# [TASK]
Your answer should consist of the lines in the following data that contain "currently".

[Entries taken from a collection]
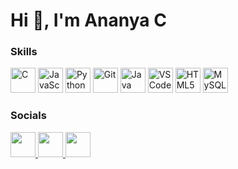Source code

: Hi 👋, I'm Ananya C
=========================
<!--
**theananyac/theananyac** is a ✨ _special_ ✨ repository because its `README.md` (this file) appears on your GitHub profile.

Here are some ideas to get you started:

- 🔭 I’m currently working on ...
- 🌱 I’m currently learning ...
- 👯 I’m looking to collaborate on ...
- 🤔 I’m looking for help with ...
- 💬 Ask me about ...
- 📫 How to reach me: ...
- 😄 Pronouns: ...
- ⚡ Fun fact: ...
-->

### Skills

<p align="left">
  <img src="https://raw.githubusercontent.com/danielcranney/readme-generator/main/public/icons/skills/c-colored.svg" width="40" height="40" alt="C" />
  <img src="https://raw.githubusercontent.com/danielcranney/readme-generator/main/public/icons/skills/javascript-colored.svg" width="40" height="40" alt="JavaScript" />
  <img src="https://raw.githubusercontent.com/danielcranney/readme-generator/main/public/icons/skills/python-colored.svg" width="40" height="40" alt="Python" />
  <img src="https://raw.githubusercontent.com/danielcranney/readme-generator/main/public/icons/skills/git-colored.svg" width="40" height="40" alt="Git" />
  <img src="https://raw.githubusercontent.com/danielcranney/readme-generator/main/public/icons/skills/java-colored.svg" width="40" height="40" alt="Java" />
  <img src="https://raw.githubusercontent.com/danielcranney/readme-generator/main/public/icons/skills/visualstudiocode.svg" width="40" height="40" alt="VS Code" />
  <img src="https://raw.githubusercontent.com/danielcranney/readme-generator/main/public/icons/skills/html5-colored.svg" width="40" height="40" alt="HTML5" />
  <img src="https://raw.githubusercontent.com/danielcranney/readme-generator/main/public/icons/skills/mysql-colored.svg" width="40" height="40" alt="MySQL" />
</p>

### Socials

<p align="left"> <a href="https://www.github.com/theananyac" target="_blank" rel="noreferrer"> <picture> <source media="(prefers-color-scheme: dark)" srcset="https://raw.githubusercontent.com/danielcranney/readme-generator/main/public/icons/socials/github-dark.svg" /> <source media="(prefers-color-scheme: light)" srcset="https://raw.githubusercontent.com/danielcranney/readme-generator/main/public/icons/socials/github.svg" /> <img src="https://raw.githubusercontent.com/danielcranney/readme-generator/main/public/icons/socials/github.svg" width="40" height="40" /> </picture> </a> <a href="http://www.instagram.com/the_ananya_c" target="_blank" rel="noreferrer"> <picture> <source media="(prefers-color-scheme: dark)" srcset="https://raw.githubusercontent.com/danielcranney/readme-generator/main/public/icons/socials/instagram-dark.svg" /> <source media="(prefers-color-scheme: light)" srcset="https://raw.githubusercontent.com/danielcranney/readme-generator/main/public/icons/socials/instagram.svg" /> <img src="https://raw.githubusercontent.com/danielcranney/readme-generator/main/public/icons/socials/instagram.svg" width="40" height="40" /> </picture> </a> <a href="https://www.linkedin.com/in/ananya-c-26b4ba258" target="_blank" rel="noreferrer"> <picture> <source media="(prefers-color-scheme: dark)" srcset="https://raw.githubusercontent.com/danielcranney/readme-generator/main/public/icons/socials/linkedin-dark.svg" /> <source media="(prefers-color-scheme: light)" srcset="https://raw.githubusercontent.com/danielcranney/readme-generator/main/public/icons/socials/linkedin.svg" /> <img src="https://raw.githubusercontent.com/danielcranney/readme-generator/main/public/icons/socials/linkedin.svg" width="40" height="40" /> </picture> </a></p>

# [ANSWER AREA]
- 🔭 I’m currently working on ...
- 🌱 I’m currently learning ...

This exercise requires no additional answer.